*** Block opens ***

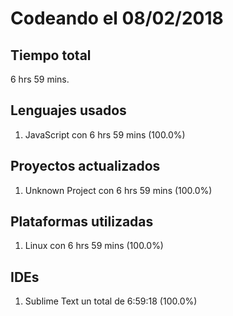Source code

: # Codeando el 08/02/2018

## Tiempo total
6 hrs 59 mins.

## Lenguajes usados
1. JavaScript con 6 hrs 59 mins (100.0%)

## Proyectos actualizados
1. Unknown Project con 6 hrs 59 mins (100.0%)

## Plataformas utilizadas
1. Linux con 6 hrs 59 mins (100.0%)

## IDEs
1. Sublime Text un total de 6:59:18 (100.0%)
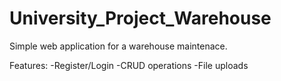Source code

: # University_Project_Warehouse

Simple web application for a warehouse maintenace.

Features: 
-Register/Login
-CRUD operations
-File uploads

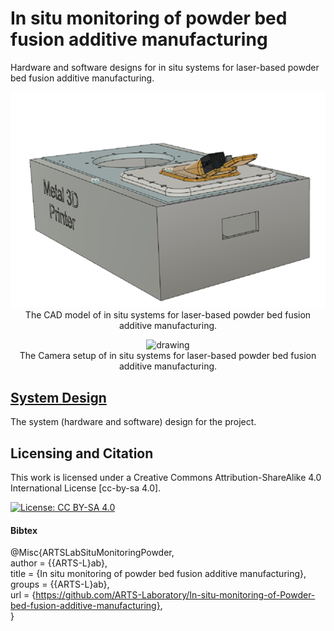 # In situ monitoring of powder bed fusion additive manufacturing
Hardware and software designs for in situ systems for laser-based powder bed fusion additive manufacturing.


<p align="center">
<img src="media/cad.png" alt="drawing" width="700"/> <br> 
The CAD model of in situ systems for laser-based powder bed fusion additive manufacturing. 
</p>
<p align="center">
</p>

<p align="center">
<img src="media/setup.jpg" alt="drawing" width="700"/> <br> 
The Camera setup of in situ systems for laser-based powder bed fusion additive manufacturing.  
</p>
<p align="center">
</p>


## [System Design](system_design)
The system (hardware and software) design for the project.



## Licensing and Citation

This work is licensed under a Creative Commons Attribution-ShareAlike 4.0 International License [cc-by-sa 4.0].

[![License: CC BY-SA 4.0](https://img.shields.io/badge/License-CC_BY--SA_4.0-lightgrey.svg)](https://creativecommons.org/licenses/by-sa/4.0/)

#### Bibtex

@Misc{ARTSLabSituMonitoringPowder,  
  author = {{ARTS-L}ab},  
  title  = {In situ monitoring of powder bed fusion additive manufacturing},  
  groups = {{ARTS-L}ab},  
  url    = {https://github.com/ARTS-Laboratory/In-situ-monitoring-of-Powder-bed-fusion-additive-manufacturing},  
}  

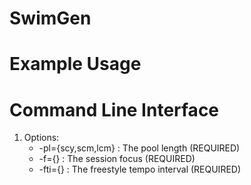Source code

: SwimGen
=======

Example Usage
=============

Command Line Interface
======================

  1. Options:
     * -pl={scy,scm,lcm} : The pool length (REQUIRED)
     * -f={}             : The session focus (REQUIRED)
     * -fti={}           : The freestyle tempo interval (REQUIRED)
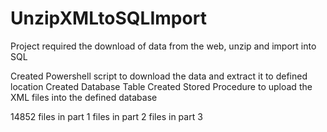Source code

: # UnzipXMLtoSQLImport
Project required the download of data from the web, unzip and import into SQL


Created Powershell script to download the data and extract it to defined location
Created Database Table
Created Stored Procedure to upload the XML files into the defined database

14852 files in part 1
 files in part 2
 files in part 3
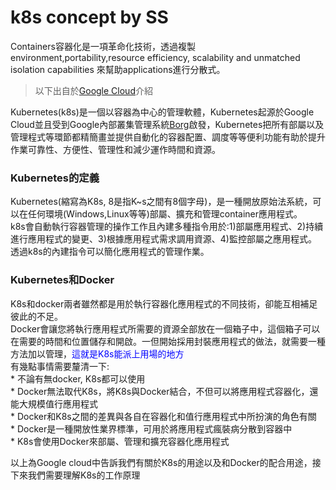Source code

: k8s concept by SS 
===
Containers容器化是一項革命化技術，透過複製environment,portability,resource efficiency, scalability and unmatched isolation capabilities 來幫助applications進行分散式。<br>




>以下出自於[Google Cloud](https://cloud.google.com/learn/what-is-kubernetes?hl=zh-TW)介紹 <br>

Kubernetes(k8s)是一個以容器為中心的管理軟體，Kubernetes起源於Google Cloud並且受到Google內部叢集管理系統[Borg](https://research.google/pubs/large-scale-cluster-management-at-google-with-borg/)啟發，Kubernetes把所有部屬以及管理程式等環節都精簡畫並提供自動化的容器配置、調度等等便利功能有助於提升作業可靠性、方便性、管理性和減少運作時間和資源。

<h3>Kubernetes的定義</h3>

Kubernetes(縮寫為K8s, 8是指K~s之間有8個字母)，是一種開放原始法系統，可以在任何環境(Windows,Linux等等)部屬、擴充和管理container應用程式。<br>
k8s會自動執行容器管理的操作工作且內建多種指令用於:1)部屬應用程式、2)持續進行應用程式的變更、3)根據應用程式需求調用資源、4)監控部屬之應用程式。<br>
透過k8s的內建指令可以簡化應用程式的管理作業。<br>

<h3>Kubernetes和Docker</h3>
K8s和docker兩者雖然都是用於執行容器化應用程式的不同技術，卻能互相補足彼此的不足。<br>
Docker會讓您將執行應用程式所需要的資源全部放在一個箱子中，這個箱子可以在需要的時間和位置儲存和開啟。一但開始採用封裝應用程式的做法，就需要一種方法加以管理，<font color="blue">這就是K8s能派上用場的地方</font><br>
有幾點事情需要釐清一下:<br>
* 不論有無docker, K8s都可以使用<br>
* Docker無法取代K8s，將K8s與Docker結合，不但可以將應用程式容器化，還能大規模值行應用程式<br>
* Docker和K8s之間的差異與各自在容器化和值行應用程式中所扮演的角色有關<br>
* Docker是一種開放性業界標準，可用於將應用程式瘋裝病分散到容器中<br>
* K8s會使用Docker來部屬、管理和擴充容器化應用程式<br>

以上為Google cloud中告訴我們有關於K8s的用途以及和Docker的配合用途，接下來我們需要理解K8s的工作原理




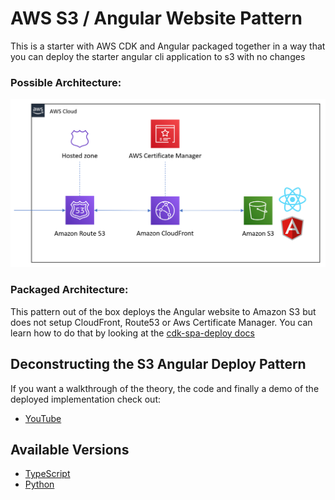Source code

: # AWS S3 / Angular Website Pattern
This is a starter with AWS CDK and Angular packaged together in a way that you can deploy the starter angular cli application to s3 with no changes

### Possible Architecture:
![Architecture](https://raw.githubusercontent.com/cdk-patterns/serverless/master/s3-angular-website/img/architecture.PNG)

### Packaged Architecture:
This pattern out of the box deploys the Angular website to Amazon S3 but does not setup CloudFront, Route53 or Aws Certificate Manager. You can learn how to do that by looking at the [cdk-spa-deploy docs](https://github.com/nideveloper/CDK-SPA-Deploy)

## Deconstructing the S3 Angular Deploy Pattern
If you want a walkthrough of the theory, the code and finally a demo of the deployed implementation check out:

- [YouTube](https://www.youtube.com/watch?v=tUUNiF0q7rk)


## Available Versions

 * [TypeScript](typescript/)
 * [Python](python/)
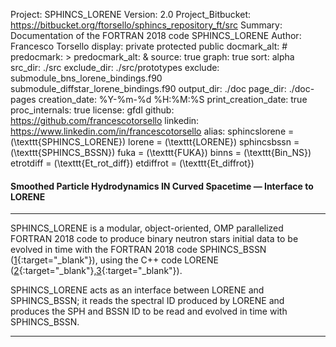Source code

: Project: SPHINCS_LORENE
Version: 2.0
Project_Bitbucket: https://bitbucket.org/ftorsello/sphincs_repository_ft/src
Summary: Documentation of the FORTRAN 2018 code SPHINCS_LORENE
Author: Francesco Torsello
display: private
         protected
         public
docmark_alt: #
predocmark: >
predocmark_alt: &
source: true
graph: true
sort: alpha
src_dir: ./src
exclude_dir: ./src/prototypes
exclude: submodule_bns_lorene_bindings.f90
         submodule_diffstar_lorene_bindings.f90
output_dir: ./doc
page_dir: ./doc-pages
creation_date: %Y-%m-%d %H:%M:%S
print_creation_date: true
proc_internals: true
license: gfdl
github: https://github.com/francescotorsello
linkedin: https://www.linkedin.com/in/francescotorsello
alias: sphincslorene = \(\texttt{SPHINCS_LORENE}\)
       lorene = \(\texttt{LORENE}\)
       sphincsbssn = \(\texttt{SPHINCS_BSSN}\)
       fuka = \(\texttt{FUKA}\)
       binns = \(\texttt{Bin_NS}\)
       etrotdiff = \(\texttt{Et_rot_diff}\)
       etdiffrot = \(\texttt{Et_diffrot}\)

#### **S**moothed **P**article **H**ydrodynamics **IN** **C**urved **S**pacetime &mdash; Interface to **LORENE**
___

SPHINCS_LORENE is a modular, object-oriented, OMP parallelized FORTRAN 2018 code to produce binary neutron stars initial data to be evolved in time with the FORTRAN 2018 code SPHINCS_BSSN ([1][1]{:target="_blank"}), using the C++ code LORENE ([2][2]{:target="_blank"},[3][3]{:target="_blank"}).

SPHINCS_LORENE acts as an interface between LORENE and SPHINCS_BSSN; it reads the spectral ID produced by LORENE and produces the SPH and BSSN ID to be read and evolved in time with SPHINCS_BSSN.

[1]: <https://iopscience.iop.org/article/10.1088/1361-6382/abee65>
[2]: <https://lorene.obspm.fr/>
[3]: <https://arxiv.org/abs/gr-qc/0007028>
___

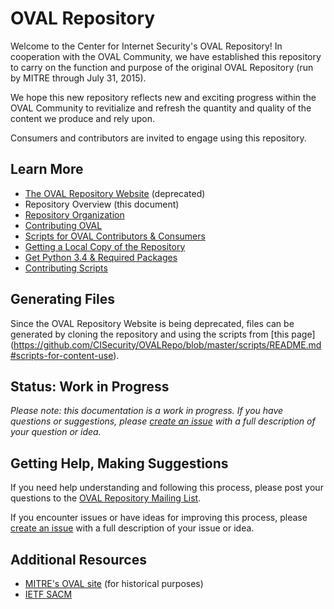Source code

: # OVAL Repository
Welcome to the Center for Internet Security's OVAL Repository!  In cooperation with the OVAL Community, 
we have established this repository to carry on the function and purpose of the original OVAL Repository 
(run by MITRE through July 31, 2015).  

We hope this new repository reflects new and exciting progress within the OVAL Community to 
revitialize and refresh the quantity and quality of the content we produce and rely upon.

Consumers and contributors are invited to engage using this repository.

## Learn More 

- [The OVAL Repository Website](https://oval.cisecurity.org/) (deprecated)
- Repository Overview (this document)
- [Repository Organization](./repository/README.md)
- [Contributing OVAL](./CONTRIBUTING.md)
- [Scripts for OVAL Contributors & Consumers](./scripts/README.md)
 - [Getting a Local Copy of the Repository](./README.getting.repo.md)
 - [Get Python 3.4 & Required Packages](./scripts/README.scripting.setup.md)
 - [Contributing Scripts](./scripts/CONTRIBUTING.md)

## Generating Files

Since the OVAL Repository Website is being deprecated, files can be generated by cloning the repository and using the scripts from [this page] (https://github.com/CISecurity/OVALRepo/blob/master/scripts/README.md#scripts-for-content-use).

## Status: Work in Progress
*Please note: this documentation is a work in progress. If you have questions or suggestions, 
please [create an issue](https://github.com/CISecurity/OVALRepo/issues/new) with a full
description of your question or idea.*

## Getting Help, Making Suggestions

If you need help understanding and following this process, please post your
questions to the [OVAL Repository Mailing List](https://lists.cisecurity.org/).

If you encounter issues or have ideas for improving this process, please 
[create an issue](https://github.com/CISecurity/OVALRepo/issues/new) with a full
description of your issue or idea.

## Additional Resources
- [MITRE's OVAL site](https://oval.mitre.org/repository/) (for historical purposes)
- [IETF SACM](http://datatracker.ietf.org/wg/sacm/charter/)
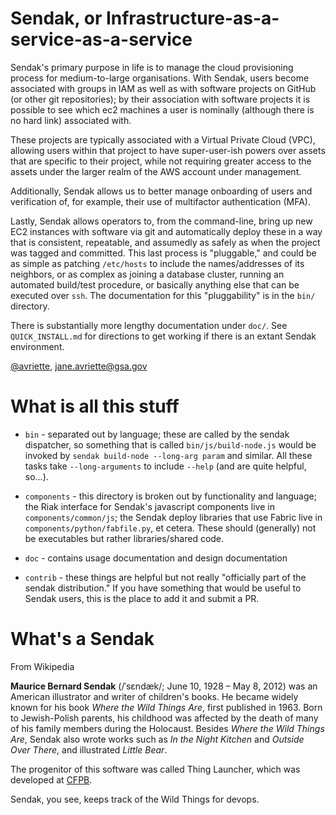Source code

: Sendak, or Infrastructure-as-a-service-as-a-service
===

Sendak's primary purpose in life is to manage the cloud provisioning process
for medium-to-large organisations. With Sendak, users become associated with
groups in IAM as well as with software projects on GitHub (or other git
repositories); by their association with software projects it is possible to
see which ec2 machines a user is nominally (although there is no hard link)
associated with.

These projects are typically associated with a Virtual Private Cloud (VPC),
allowing users within that project to have super-user-ish powers over assets
that are specific to their project, while not requiring greater access to the
assets under the larger realm of the AWS account under management.

Additionally, Sendak allows us to better manage onboarding of users and
verification of, for example, their use of multifactor authentication (MFA).

Lastly, Sendak allows operators to, from the command-line, bring up new EC2
instances with software via git and automatically deploy these in a way that
is consistent, repeatable, and assumedly as safely as when the project was
tagged and committed. This last process is "pluggable," and could be as
simple as patching `/etc/hosts` to include the names/addresses of its
neighbors, or as complex as joining a database cluster, running an automated
build/test procedure, or basically anything else that can be executed over
`ssh`. The documentation for this "pluggability" is in the `bin/` directory.

There is substantially more lengthy documentation under `doc/`. See
`QUICK_INSTALL.md` for directions to get working if there is an extant
Sendak environment.

[@avriette](https://github.com/avriette), jane.avriette@gsa.gov

What is all this stuff
===

* `bin` - separated out by language; these are called by the sendak
dispatcher, so something that is called `bin/js/build-node.js` would be
invoked by `sendak build-node --long-arg param` and similar. All these tasks
take `--long-arguments` to include `--help` (and are quite helpful,
so&hellip;).

* `components` - this directory is broken out by functionality and language;
the Riak interface for Sendak's javascript components live in
`components/common/js`; the Sendak deploy libraries that use
Fabric live in `components/python/fabfile.py`, et cetera. These should
(generally) not be executables but rather libraries/shared code.

* `doc` - contains usage documentation and design documentation

* `contrib` - these things are helpful but not really "officially part of the
sendak distribution." If you have something that would be useful to Sendak
users, this is the place to add it and submit a PR.

What's a Sendak
===

From Wikipedia

**Maurice Bernard Sendak** (/ˈsɛndæk/; June 10, 1928 – May 8, 2012) was
an American illustrator and writer of children's books. He became widely
known for his book *Where the Wild Things Are*, first published in 1963. Born
to Jewish-Polish parents, his childhood was affected by the death of many of
his family members during the Holocaust. Besides *Where the Wild Things Are*,
Sendak also wrote works such as *In the Night Kitchen* and *Outside Over
There*, and illustrated *Little Bear*.

The progenitor of this software was called Thing Launcher, which was developed
at [CFPB](http://www.consumerfinance.gov/).

Sendak, you see, keeps track of the Wild Things for devops.
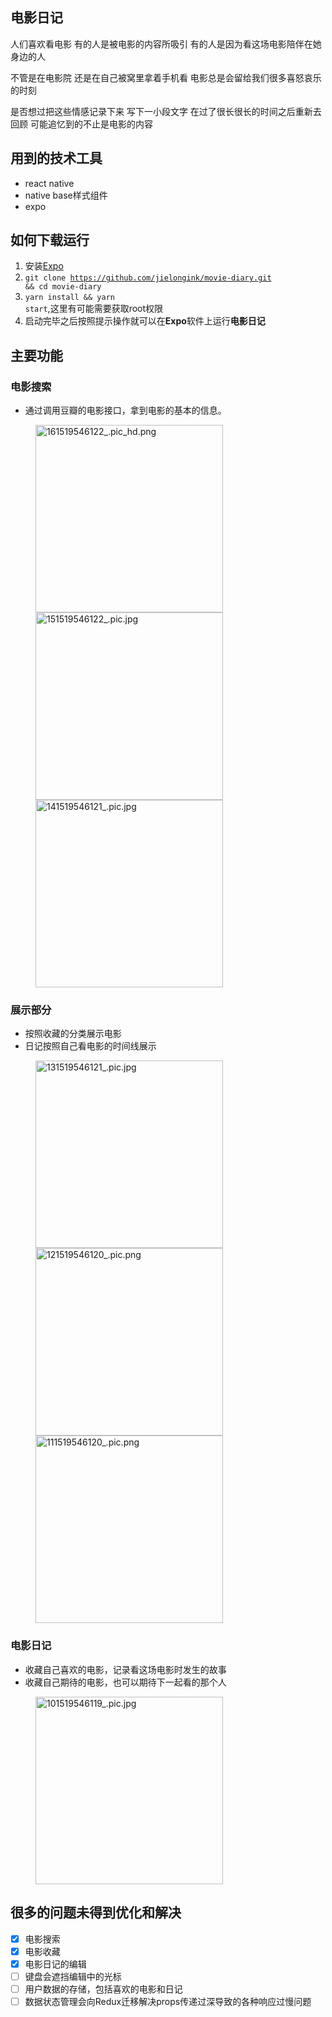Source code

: ## 电影日记

人们喜欢看电影
有的人是被电影的内容所吸引
有的人是因为看这场电影陪伴在她身边的人

不管是在电影院
还是在自己被窝里拿着手机看
电影总是会留给我们很多喜怒哀乐的时刻

是否想过把这些情感记录下来
写下一小段文字
在过了很长很长的时间之后重新去回顾
可能追忆到的不止是电影的内容

## 用到的技术工具

- react native
- native base样式组件
- expo

## 如何下载运行

1. 安装[Expo](https://expo.io/)
2. <code>git clone https://github.com/jielongink/movie-diary.git && cd movie-diary</code>
3. <code>yarn install && yarn start</code>,这里有可能需要获取root权限
4. 启动完毕之后按照提示操作就可以在<strong>Expo</strong>软件上运行<strong>电影日记</strong>
## 主要功能

### 电影搜索
- 通过调用豆瓣的电影接口，拿到电影的基本的信息。

<figure>
    <img src="https://a.photo/images/2018/02/25/161519546122_.pic_hd.png" alt="161519546122_.pic_hd.png" border="0" width="300px">
    <img src="https://a.photo/images/2018/02/25/151519546122_.pic.jpg" alt="151519546122_.pic.jpg" border="0" width="300px">
    <img src="https://a.photo/images/2018/02/25/141519546121_.pic.jpg" alt="141519546121_.pic.jpg" border="0" width="300px">
</figure>

### 展示部分
- 按照收藏的分类展示电影
- 日记按照自己看电影的时间线展示

<figure>
    <img src="https://a.photo/images/2018/02/25/131519546121_.pic.jpg" alt="131519546121_.pic.jpg" border="0" width="300px">
    <img src="https://a.photo/images/2018/02/25/121519546120_.pic.png" alt="121519546120_.pic.png" border="0" width="300px">
    <img src="https://a.photo/images/2018/02/25/111519546120_.pic.png" alt="111519546120_.pic.png" border="0" width="300px">
</figure>

### 电影日记
- 收藏自己喜欢的电影，记录看这场电影时发生的故事
- 收藏自己期待的电影，也可以期待下一起看的那个人

<figure>
    <img src="https://a.photo/images/2018/02/25/101519546119_.pic.jpg" alt="101519546119_.pic.jpg" border="0" width="300px">
</figure>

## 很多的问题未得到优化和解决

- [x] 电影搜索
- [x] 电影收藏
- [x] 电影日记的编辑
- [ ] 键盘会遮挡编辑中的光标
- [ ] 用户数据的存储，包括喜欢的电影和日记
- [ ] 数据状态管理会向Redux迁移解决props传递过深导致的各种响应过慢问题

*** Block closes ***

# To do
Would you please return all lines of the data that include the word "which"?

# Answer to this task
see which ec2 machines a user is nominally (although there is no hard link)
The progenitor of this software was called Thing Launcher, which was developed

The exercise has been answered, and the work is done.